#AirbnbWhileBlack: How Hidden Bias Shapes The Sharing Economy
(Photo: Maggie Penman/NPR)
Quirtina Crittenden was struggling to get a room on Airbnb. She would send a request to a host. Wait. And then get declined.
"The hosts would always come up with excuses like, 'oh, someone actually just booked it' or 'oh, some of my regulars are coming in town, and they're going to stay there,'" Crittenden said. "But I got suspicious when I would check back like days later and see that those dates were still available."
In many ways Crittenden, 23, is the target audience for AirBnb. She's young, likes to travel, and has a good paying job as a business consultant in Chicago. So she started to wonder if it had something to do with her race. Crittenden is African American, and on AirBnb, both hosts and guests are required to have their names and photos prominently displayed on their profiles.
Crittenden shared her frustrations on Twitter with the hashtag #AirbnbWhileBlack. She started hearing from lots of friends who had similar experiences.

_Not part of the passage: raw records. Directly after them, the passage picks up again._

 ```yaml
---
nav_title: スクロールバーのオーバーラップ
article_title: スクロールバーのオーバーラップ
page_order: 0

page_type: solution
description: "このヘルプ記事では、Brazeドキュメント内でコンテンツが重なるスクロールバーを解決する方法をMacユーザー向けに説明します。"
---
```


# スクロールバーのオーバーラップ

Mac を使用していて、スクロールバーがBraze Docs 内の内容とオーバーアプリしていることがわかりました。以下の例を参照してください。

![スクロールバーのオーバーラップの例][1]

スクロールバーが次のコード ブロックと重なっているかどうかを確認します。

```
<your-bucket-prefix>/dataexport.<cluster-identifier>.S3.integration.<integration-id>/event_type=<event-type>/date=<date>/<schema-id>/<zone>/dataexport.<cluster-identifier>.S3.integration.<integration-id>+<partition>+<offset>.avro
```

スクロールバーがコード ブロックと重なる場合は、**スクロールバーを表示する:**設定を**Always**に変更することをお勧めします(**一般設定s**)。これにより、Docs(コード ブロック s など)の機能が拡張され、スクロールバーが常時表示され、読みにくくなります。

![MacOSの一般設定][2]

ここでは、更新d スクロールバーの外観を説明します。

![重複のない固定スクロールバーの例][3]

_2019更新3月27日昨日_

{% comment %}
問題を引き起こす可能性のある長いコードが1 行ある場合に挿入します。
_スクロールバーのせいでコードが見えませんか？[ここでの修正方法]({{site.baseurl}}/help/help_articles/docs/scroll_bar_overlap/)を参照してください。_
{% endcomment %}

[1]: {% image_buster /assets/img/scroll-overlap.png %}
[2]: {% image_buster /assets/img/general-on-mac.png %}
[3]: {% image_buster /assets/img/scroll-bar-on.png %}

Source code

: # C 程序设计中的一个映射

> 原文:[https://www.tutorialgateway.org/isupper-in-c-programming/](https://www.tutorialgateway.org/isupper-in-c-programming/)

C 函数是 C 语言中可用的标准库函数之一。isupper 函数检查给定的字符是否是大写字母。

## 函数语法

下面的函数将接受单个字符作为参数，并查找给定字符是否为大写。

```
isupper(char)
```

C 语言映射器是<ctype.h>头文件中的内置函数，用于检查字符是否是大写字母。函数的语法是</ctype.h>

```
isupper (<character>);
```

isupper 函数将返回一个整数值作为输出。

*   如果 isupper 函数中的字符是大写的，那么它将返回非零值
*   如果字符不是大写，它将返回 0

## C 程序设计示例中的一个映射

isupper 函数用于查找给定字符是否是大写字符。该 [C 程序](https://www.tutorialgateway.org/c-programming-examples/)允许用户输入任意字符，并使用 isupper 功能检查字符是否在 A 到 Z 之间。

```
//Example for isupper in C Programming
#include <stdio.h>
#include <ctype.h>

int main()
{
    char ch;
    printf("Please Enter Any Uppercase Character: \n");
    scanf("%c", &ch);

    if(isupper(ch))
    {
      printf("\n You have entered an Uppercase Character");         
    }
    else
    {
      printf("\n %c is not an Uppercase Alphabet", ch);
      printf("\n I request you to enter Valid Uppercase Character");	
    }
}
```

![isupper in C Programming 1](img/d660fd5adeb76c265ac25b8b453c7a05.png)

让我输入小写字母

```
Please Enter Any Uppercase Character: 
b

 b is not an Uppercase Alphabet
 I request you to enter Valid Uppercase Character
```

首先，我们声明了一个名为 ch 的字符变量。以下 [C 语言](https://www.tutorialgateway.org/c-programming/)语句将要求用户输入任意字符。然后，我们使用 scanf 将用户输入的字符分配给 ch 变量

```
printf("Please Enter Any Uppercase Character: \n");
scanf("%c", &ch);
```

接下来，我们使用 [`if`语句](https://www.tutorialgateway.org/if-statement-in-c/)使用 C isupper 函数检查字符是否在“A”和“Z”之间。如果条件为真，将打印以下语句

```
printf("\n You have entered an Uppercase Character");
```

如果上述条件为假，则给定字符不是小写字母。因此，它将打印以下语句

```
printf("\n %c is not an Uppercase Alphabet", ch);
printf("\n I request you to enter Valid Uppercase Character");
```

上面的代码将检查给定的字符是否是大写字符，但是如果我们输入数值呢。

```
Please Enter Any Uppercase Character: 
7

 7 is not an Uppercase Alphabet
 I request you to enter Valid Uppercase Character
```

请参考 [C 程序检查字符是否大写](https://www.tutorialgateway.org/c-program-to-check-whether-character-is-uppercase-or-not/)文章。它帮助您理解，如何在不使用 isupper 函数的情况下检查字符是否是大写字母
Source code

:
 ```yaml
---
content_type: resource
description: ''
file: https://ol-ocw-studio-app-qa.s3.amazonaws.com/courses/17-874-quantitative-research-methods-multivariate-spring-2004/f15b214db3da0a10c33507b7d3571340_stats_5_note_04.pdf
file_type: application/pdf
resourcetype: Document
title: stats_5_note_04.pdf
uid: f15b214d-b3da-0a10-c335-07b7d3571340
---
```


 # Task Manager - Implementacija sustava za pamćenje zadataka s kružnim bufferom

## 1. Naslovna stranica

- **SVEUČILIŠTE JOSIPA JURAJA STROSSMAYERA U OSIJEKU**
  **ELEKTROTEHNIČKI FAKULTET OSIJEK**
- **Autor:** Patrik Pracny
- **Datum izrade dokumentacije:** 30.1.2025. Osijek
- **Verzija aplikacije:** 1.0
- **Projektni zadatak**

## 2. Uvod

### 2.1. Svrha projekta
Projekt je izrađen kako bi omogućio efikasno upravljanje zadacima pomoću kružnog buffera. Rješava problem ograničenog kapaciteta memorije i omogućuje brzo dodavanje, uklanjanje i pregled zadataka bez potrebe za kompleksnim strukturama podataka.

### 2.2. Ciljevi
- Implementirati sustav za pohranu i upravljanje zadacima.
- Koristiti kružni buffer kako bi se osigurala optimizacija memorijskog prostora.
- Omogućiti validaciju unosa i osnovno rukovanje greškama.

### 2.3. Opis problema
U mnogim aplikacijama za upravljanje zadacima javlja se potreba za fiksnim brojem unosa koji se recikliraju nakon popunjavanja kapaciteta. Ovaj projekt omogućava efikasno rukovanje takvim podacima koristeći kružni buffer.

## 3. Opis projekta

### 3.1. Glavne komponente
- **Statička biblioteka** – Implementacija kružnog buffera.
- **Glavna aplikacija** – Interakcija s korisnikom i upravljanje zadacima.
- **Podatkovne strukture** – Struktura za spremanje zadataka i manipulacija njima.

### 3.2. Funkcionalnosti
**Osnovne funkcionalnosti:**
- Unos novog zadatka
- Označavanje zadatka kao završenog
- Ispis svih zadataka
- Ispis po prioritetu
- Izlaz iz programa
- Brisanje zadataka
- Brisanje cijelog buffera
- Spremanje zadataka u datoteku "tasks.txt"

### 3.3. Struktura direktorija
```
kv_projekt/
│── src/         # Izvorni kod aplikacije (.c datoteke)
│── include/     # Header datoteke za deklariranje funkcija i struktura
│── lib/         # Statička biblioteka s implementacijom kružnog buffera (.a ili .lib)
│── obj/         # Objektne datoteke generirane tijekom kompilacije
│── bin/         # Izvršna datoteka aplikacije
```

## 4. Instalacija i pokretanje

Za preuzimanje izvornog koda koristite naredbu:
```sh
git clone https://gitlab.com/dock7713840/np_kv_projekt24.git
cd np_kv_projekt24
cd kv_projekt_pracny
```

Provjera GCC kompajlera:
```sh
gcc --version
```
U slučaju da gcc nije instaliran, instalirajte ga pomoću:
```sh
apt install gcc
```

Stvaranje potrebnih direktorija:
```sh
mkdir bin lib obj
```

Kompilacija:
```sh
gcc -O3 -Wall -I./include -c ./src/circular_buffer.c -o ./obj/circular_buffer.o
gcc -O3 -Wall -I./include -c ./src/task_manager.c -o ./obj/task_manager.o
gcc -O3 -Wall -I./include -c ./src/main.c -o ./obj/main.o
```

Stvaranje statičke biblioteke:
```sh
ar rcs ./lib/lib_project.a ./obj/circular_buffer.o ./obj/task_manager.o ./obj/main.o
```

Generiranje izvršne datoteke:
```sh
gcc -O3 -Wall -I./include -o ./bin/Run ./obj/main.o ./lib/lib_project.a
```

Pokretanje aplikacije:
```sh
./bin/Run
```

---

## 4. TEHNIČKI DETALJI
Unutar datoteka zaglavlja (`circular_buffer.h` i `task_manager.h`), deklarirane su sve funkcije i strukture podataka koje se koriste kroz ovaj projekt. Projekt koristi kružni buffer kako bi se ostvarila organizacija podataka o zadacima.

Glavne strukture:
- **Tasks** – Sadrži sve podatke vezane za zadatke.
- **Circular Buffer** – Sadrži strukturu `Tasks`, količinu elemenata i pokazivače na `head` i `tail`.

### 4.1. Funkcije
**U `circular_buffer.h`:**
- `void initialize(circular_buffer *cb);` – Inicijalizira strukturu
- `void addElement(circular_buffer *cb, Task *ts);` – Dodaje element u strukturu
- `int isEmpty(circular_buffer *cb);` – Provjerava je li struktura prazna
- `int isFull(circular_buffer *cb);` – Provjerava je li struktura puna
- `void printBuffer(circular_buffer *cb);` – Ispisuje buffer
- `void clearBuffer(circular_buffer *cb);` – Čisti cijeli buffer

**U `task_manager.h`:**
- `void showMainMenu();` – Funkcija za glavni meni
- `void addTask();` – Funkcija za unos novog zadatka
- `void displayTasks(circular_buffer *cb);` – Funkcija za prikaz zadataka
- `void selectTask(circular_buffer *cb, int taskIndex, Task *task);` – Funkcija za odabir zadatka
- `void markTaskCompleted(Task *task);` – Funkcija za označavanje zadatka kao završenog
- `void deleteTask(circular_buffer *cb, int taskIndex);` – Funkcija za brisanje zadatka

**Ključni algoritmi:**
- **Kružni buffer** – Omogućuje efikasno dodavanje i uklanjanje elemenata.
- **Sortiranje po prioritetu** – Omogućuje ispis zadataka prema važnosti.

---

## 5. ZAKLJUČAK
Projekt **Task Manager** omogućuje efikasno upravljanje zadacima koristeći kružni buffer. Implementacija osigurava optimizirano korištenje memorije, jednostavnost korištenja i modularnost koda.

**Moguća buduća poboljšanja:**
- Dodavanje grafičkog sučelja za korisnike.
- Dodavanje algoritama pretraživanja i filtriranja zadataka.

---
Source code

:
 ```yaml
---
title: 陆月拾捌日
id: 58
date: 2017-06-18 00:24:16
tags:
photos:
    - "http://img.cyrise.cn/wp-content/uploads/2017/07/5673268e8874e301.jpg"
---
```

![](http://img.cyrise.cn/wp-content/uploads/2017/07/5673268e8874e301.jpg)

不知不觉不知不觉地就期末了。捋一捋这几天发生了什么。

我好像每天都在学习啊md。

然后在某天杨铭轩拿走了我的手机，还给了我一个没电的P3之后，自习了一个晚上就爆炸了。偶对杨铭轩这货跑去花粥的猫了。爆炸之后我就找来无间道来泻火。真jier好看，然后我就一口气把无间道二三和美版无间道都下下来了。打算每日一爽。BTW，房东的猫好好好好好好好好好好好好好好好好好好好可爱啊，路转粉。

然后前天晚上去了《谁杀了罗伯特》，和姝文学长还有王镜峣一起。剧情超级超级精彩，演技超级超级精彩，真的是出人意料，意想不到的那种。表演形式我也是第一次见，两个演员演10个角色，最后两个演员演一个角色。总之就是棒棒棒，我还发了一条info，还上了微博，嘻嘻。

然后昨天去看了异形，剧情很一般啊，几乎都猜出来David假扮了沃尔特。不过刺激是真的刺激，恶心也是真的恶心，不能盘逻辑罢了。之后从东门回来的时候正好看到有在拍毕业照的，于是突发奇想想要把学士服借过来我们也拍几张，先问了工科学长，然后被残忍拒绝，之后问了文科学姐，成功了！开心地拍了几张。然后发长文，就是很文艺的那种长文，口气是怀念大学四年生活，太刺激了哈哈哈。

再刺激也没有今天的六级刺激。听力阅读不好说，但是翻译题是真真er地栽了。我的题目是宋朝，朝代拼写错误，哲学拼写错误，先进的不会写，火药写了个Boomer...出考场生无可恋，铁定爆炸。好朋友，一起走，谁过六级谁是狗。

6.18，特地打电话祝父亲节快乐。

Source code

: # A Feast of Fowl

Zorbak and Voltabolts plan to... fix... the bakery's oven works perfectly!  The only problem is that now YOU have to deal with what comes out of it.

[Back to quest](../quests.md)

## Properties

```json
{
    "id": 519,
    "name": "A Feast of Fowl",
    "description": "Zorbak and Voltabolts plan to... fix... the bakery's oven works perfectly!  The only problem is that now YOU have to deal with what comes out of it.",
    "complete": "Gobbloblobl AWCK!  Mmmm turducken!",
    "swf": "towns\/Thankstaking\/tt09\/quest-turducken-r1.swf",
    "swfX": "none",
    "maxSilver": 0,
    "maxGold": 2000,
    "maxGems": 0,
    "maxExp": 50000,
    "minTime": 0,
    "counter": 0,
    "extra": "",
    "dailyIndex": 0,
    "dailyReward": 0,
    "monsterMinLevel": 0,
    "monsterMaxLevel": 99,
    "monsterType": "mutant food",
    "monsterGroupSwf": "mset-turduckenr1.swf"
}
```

"The most common response I got was, 'oh yeah, that's why I don't use my photo.' Like duh. Like I was the late one," Crittenden said.
So she ran her own experiment—she shortened her name to just "Tina" and changed her photo to a picture of a landscape.
"Ever since I changed my name and my photo, I've never had any issues on Airbnb," Crittenden said.
Crittenden's story fits within a larger finding that racial discrimination on AirBnb is widespread. Michael Luca and his colleagues Benjamin Edelman and Dan Svirsky at Harvard Business School recently ran an experiment on AirBnb. They sent out 6,400 requests to real AirBnb hosts in five major American cities—Baltimore, Dallas, Los Angeles, St. Louis, and Washington.
All the requests were exactly the same except for the names they gave their make-believe travelers. Some had African American-sounding names like Jamal or Tanisha and others had stereotypically white-sounding names like Meredith or Todd.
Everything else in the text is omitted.